— ASSIGNED TASK —
Your copy of the entries below should hold exactly the lines from the one containing "Upload an image, and" to the one containing "and transient-fault-handling library)", inclusive, and no pictures.

[Rendered images with source text]

■ ■ ■ ■ ■

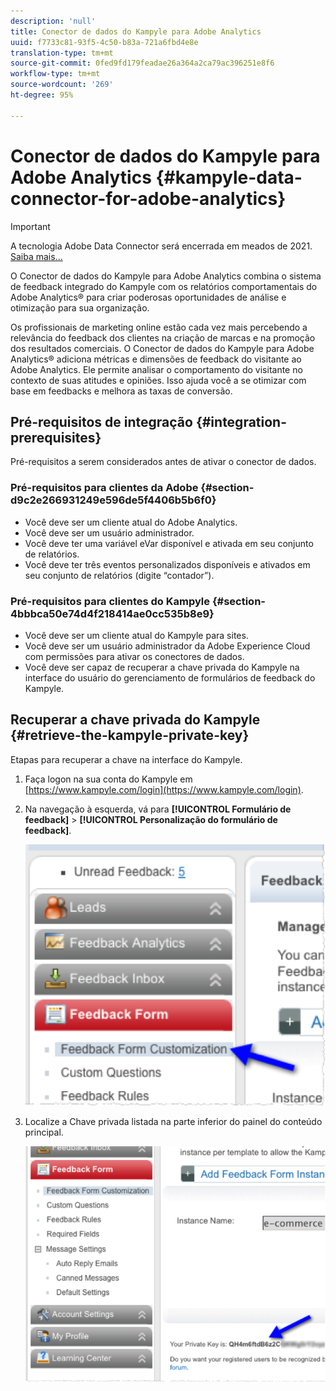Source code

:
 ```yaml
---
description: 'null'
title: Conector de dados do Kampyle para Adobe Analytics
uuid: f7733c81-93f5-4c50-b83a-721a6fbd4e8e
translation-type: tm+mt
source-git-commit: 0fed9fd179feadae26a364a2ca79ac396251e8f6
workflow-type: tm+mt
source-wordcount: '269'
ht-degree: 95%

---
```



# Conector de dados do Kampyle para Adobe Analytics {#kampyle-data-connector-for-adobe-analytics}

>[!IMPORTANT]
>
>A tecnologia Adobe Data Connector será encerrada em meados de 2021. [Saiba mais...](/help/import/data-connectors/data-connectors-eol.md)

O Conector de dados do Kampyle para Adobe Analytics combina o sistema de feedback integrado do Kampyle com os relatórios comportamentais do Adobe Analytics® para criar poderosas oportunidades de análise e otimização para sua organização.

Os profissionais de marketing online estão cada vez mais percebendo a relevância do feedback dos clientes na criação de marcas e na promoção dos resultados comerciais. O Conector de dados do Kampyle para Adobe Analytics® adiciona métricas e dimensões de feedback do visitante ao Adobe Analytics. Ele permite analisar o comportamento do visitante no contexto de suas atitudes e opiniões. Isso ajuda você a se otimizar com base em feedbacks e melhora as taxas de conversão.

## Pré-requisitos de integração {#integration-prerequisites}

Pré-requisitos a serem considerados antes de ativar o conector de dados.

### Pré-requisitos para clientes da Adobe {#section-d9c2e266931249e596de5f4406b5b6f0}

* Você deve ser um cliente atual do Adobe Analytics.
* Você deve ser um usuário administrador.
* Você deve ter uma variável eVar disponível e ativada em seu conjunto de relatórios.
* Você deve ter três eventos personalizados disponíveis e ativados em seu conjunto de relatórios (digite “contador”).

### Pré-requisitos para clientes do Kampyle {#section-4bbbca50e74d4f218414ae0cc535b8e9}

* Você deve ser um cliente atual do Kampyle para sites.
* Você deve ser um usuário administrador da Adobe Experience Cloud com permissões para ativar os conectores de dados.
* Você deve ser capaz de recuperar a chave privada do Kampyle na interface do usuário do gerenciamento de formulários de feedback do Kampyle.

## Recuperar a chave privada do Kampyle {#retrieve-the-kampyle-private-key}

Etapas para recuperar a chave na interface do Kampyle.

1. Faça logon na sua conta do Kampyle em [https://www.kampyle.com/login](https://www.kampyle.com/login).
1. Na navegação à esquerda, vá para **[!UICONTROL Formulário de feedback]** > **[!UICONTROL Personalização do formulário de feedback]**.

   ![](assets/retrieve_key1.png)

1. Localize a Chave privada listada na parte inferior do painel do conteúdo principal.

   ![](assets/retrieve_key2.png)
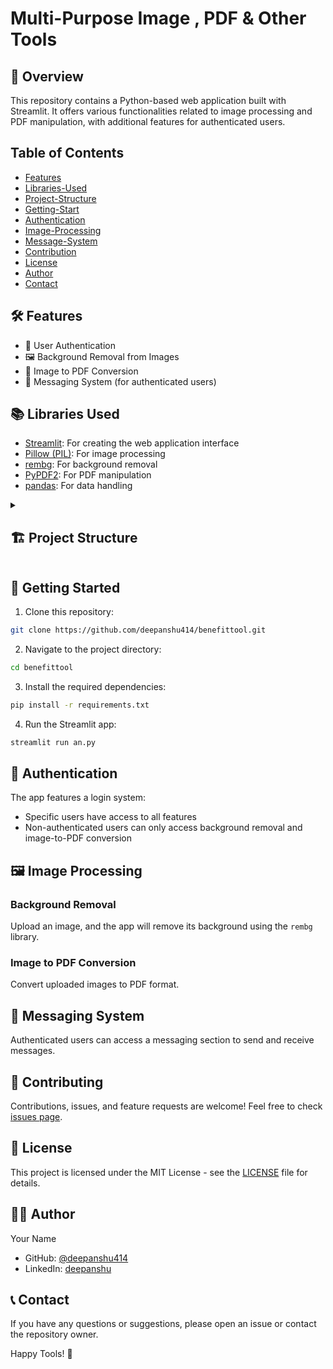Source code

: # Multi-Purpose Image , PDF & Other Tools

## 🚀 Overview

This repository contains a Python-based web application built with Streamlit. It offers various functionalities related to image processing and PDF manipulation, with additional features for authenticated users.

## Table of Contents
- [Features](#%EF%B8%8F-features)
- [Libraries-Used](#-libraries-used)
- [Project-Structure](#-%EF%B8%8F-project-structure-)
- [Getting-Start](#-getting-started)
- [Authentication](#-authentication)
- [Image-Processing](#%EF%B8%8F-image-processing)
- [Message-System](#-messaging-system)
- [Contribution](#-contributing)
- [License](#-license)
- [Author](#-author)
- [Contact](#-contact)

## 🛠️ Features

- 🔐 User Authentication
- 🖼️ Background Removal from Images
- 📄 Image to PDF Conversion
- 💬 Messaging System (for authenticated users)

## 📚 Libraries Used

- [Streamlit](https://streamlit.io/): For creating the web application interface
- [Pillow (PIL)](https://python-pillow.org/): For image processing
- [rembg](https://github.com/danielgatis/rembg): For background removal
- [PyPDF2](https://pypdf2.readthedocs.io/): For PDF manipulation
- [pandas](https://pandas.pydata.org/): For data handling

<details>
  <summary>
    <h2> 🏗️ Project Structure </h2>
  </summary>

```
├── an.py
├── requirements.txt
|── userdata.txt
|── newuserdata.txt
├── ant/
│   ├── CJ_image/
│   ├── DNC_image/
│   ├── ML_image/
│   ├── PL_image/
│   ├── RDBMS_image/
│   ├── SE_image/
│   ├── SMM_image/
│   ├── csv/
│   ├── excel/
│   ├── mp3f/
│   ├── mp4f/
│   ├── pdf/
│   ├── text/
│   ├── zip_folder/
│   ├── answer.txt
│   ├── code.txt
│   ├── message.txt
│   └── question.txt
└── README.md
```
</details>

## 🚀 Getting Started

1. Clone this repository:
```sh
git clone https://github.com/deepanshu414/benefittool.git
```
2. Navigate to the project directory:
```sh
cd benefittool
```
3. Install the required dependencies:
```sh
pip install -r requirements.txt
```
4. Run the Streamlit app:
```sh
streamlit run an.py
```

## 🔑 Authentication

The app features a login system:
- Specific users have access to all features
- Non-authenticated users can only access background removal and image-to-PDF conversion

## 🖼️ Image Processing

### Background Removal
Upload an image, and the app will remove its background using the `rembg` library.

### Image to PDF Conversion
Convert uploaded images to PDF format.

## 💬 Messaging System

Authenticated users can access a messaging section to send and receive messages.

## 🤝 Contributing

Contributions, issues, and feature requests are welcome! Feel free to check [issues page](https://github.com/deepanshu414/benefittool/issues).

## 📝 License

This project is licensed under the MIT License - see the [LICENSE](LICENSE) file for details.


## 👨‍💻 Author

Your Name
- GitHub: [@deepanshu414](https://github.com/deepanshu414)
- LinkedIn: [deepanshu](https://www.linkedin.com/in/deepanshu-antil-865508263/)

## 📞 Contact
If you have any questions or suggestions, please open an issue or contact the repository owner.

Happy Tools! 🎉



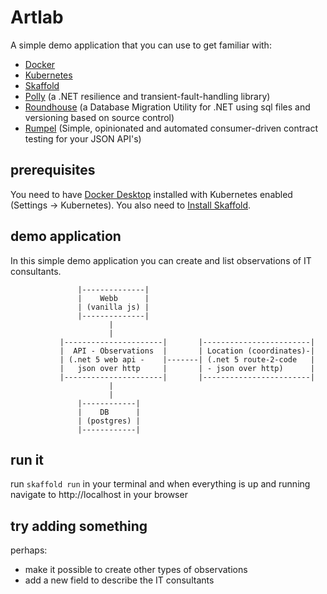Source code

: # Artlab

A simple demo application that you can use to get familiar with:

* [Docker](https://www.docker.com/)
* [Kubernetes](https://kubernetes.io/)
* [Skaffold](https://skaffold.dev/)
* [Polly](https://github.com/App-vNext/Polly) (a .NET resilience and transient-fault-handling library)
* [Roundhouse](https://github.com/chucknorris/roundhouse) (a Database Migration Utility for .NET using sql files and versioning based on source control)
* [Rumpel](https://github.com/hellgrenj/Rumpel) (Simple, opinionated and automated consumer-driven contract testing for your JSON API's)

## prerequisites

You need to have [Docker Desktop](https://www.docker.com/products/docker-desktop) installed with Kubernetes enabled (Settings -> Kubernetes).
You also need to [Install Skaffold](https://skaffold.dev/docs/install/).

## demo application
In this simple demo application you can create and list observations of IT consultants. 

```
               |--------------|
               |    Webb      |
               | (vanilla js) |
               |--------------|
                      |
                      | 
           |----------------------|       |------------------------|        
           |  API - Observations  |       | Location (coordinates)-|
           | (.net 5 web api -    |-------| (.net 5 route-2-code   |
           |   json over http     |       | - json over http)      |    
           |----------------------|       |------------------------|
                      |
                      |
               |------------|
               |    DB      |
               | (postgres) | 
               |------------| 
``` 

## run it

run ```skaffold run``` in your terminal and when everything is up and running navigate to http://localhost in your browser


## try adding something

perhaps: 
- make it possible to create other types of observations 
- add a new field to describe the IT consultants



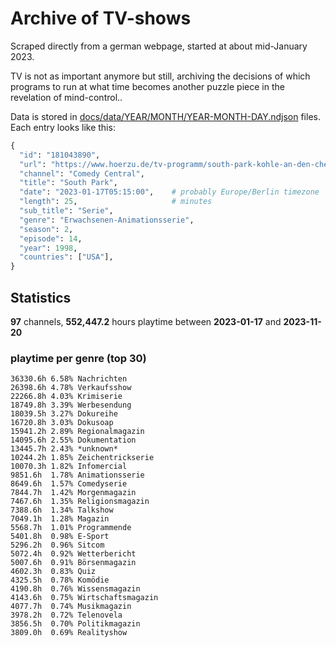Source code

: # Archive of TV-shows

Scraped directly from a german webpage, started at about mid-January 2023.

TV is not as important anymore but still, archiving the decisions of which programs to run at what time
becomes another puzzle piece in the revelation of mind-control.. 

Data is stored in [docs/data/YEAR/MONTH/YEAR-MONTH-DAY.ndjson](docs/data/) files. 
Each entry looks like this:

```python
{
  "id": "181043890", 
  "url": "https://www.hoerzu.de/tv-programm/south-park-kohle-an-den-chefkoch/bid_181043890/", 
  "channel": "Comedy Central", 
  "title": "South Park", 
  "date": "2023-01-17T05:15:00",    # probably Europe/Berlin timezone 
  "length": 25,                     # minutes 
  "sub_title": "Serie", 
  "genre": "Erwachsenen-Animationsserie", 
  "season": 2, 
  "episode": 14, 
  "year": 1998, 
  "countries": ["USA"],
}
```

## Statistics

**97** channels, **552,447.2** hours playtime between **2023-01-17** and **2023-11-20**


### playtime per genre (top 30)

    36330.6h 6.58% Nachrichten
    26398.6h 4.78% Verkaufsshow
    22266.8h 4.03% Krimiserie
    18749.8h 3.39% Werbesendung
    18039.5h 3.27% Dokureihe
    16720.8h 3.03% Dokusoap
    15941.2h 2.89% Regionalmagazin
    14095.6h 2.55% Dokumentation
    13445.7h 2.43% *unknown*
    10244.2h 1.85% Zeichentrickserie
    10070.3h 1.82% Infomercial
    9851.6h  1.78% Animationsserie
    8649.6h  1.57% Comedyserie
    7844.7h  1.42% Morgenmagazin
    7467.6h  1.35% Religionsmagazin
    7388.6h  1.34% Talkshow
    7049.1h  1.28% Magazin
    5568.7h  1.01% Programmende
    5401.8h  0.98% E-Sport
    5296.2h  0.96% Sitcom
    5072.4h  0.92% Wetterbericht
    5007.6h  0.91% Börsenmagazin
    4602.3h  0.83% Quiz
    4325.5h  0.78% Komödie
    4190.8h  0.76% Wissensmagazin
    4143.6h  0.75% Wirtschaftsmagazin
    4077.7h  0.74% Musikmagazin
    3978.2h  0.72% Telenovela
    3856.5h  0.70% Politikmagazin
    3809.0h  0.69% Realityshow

■ ■ ■ ■ ■

— RESPONSE TO THE EXERCISE —
Upload an image, and the app will remove its background using the `rembg` library.

### Image to PDF Conversion
Convert uploaded images to PDF format.

## 💬 Messaging System

Authenticated users can access a messaging section to send and receive messages.

## 🤝 Contributing

Contributions, issues, and feature requests are welcome! Feel free to check [issues page](https://github.com/deepanshu414/benefittool/issues).

## 📝 License

This project is licensed under the MIT License - see the [LICENSE](LICENSE) file for details.


## 👨‍💻 Author

Your Name
- GitHub: [@deepanshu414](https://github.com/deepanshu414)
- LinkedIn: [deepanshu](https://www.linkedin.com/in/deepanshu-antil-865508263/)

## 📞 Contact
If you have any questions or suggestions, please open an issue or contact the repository owner.

Happy Tools! 🎉



Source code

: # Artlab

A simple demo application that you can use to get familiar with:

* [Docker](https://www.docker.com/)
* [Kubernetes](https://kubernetes.io/)
* [Skaffold](https://skaffold.dev/)
* [Polly](https://github.com/App-vNext/Polly) (a .NET resilience and transient-fault-handling library)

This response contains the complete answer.